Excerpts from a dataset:
Segment Open

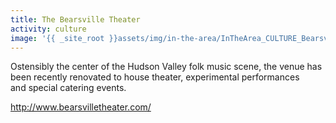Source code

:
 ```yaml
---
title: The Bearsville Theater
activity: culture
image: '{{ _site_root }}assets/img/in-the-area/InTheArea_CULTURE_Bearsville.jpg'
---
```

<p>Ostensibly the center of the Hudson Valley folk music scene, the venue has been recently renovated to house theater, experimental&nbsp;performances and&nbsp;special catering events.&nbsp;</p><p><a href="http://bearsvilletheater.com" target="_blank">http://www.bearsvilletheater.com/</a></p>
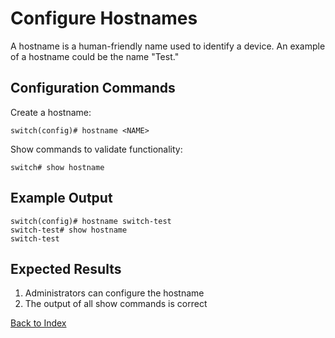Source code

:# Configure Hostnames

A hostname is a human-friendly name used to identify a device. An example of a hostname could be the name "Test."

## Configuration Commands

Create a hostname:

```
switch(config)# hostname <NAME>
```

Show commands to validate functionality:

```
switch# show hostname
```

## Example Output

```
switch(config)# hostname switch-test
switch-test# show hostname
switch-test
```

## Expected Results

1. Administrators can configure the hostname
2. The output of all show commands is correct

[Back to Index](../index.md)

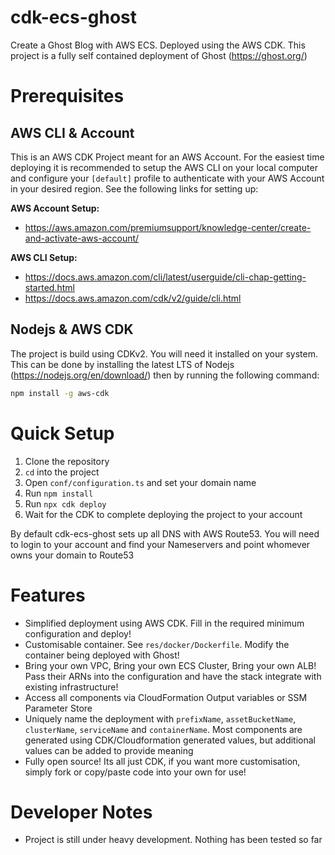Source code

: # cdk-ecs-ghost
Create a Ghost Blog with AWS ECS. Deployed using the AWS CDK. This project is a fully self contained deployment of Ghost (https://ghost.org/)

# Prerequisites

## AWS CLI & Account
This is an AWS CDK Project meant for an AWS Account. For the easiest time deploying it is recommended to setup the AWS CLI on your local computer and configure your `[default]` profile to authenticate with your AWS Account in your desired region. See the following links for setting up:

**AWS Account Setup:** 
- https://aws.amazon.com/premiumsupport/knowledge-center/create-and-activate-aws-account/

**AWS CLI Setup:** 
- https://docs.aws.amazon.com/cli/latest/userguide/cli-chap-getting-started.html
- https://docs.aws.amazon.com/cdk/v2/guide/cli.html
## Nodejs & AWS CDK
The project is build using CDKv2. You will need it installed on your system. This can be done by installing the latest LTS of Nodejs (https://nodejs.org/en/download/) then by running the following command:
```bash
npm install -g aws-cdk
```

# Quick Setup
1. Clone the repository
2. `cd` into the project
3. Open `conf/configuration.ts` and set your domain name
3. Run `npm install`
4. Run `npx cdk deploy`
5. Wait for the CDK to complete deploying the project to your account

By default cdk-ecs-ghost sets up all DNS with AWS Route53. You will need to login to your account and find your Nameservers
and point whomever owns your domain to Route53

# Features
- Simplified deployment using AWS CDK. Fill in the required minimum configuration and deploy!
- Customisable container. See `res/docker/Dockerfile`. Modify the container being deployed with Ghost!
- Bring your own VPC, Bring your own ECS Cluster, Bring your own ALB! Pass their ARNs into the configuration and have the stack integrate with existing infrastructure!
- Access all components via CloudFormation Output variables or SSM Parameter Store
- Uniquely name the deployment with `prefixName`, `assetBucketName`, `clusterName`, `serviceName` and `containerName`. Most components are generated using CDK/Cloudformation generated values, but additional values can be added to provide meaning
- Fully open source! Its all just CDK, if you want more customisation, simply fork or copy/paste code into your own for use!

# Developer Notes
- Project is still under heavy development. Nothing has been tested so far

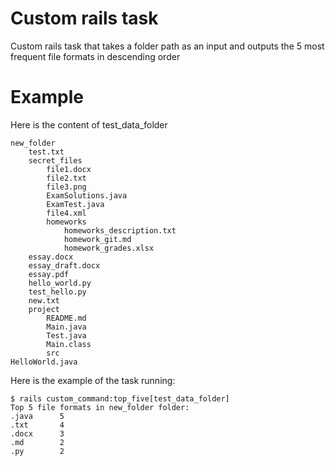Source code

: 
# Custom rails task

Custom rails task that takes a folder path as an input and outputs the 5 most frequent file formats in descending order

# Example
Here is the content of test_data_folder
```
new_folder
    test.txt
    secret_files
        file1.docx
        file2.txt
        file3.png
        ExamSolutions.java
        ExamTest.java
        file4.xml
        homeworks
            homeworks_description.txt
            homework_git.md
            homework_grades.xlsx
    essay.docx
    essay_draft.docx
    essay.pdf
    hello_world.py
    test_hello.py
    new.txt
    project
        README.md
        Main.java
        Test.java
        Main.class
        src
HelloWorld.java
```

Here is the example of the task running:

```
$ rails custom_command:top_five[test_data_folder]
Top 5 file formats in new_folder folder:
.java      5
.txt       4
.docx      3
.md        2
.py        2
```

Segment Closed

EXERCISE: Please retype exactly the lines from the one containing "- Uniquely name" through the last line of the records, both included, leaving out every picture.

RESPONSE:
- Uniquely name the deployment with `prefixName`, `assetBucketName`, `clusterName`, `serviceName` and `containerName`. Most components are generated using CDK/Cloudformation generated values, but additional values can be added to provide meaning
- Fully open source! Its all just CDK, if you want more customisation, simply fork or copy/paste code into your own for use!

# Developer Notes
- Project is still under heavy development. Nothing has been tested so far

Source code

: 
# Custom rails task

Custom rails task that takes a folder path as an input and outputs the 5 most frequent file formats in descending order

# Example
Here is the content of test_data_folder
```
new_folder
    test.txt
    secret_files
        file1.docx
        file2.txt
        file3.png
        ExamSolutions.java
        ExamTest.java
        file4.xml
        homeworks
            homeworks_description.txt
            homework_git.md
            homework_grades.xlsx
    essay.docx
    essay_draft.docx
    essay.pdf
    hello_world.py
    test_hello.py
    new.txt
    project
        README.md
        Main.java
        Test.java
        Main.class
        src
HelloWorld.java
```

Here is the example of the task running:

```
$ rails custom_command:top_five[test_data_folder]
Top 5 file formats in new_folder folder:
.java      5
.txt       4
.docx      3
.md        2
.py        2
```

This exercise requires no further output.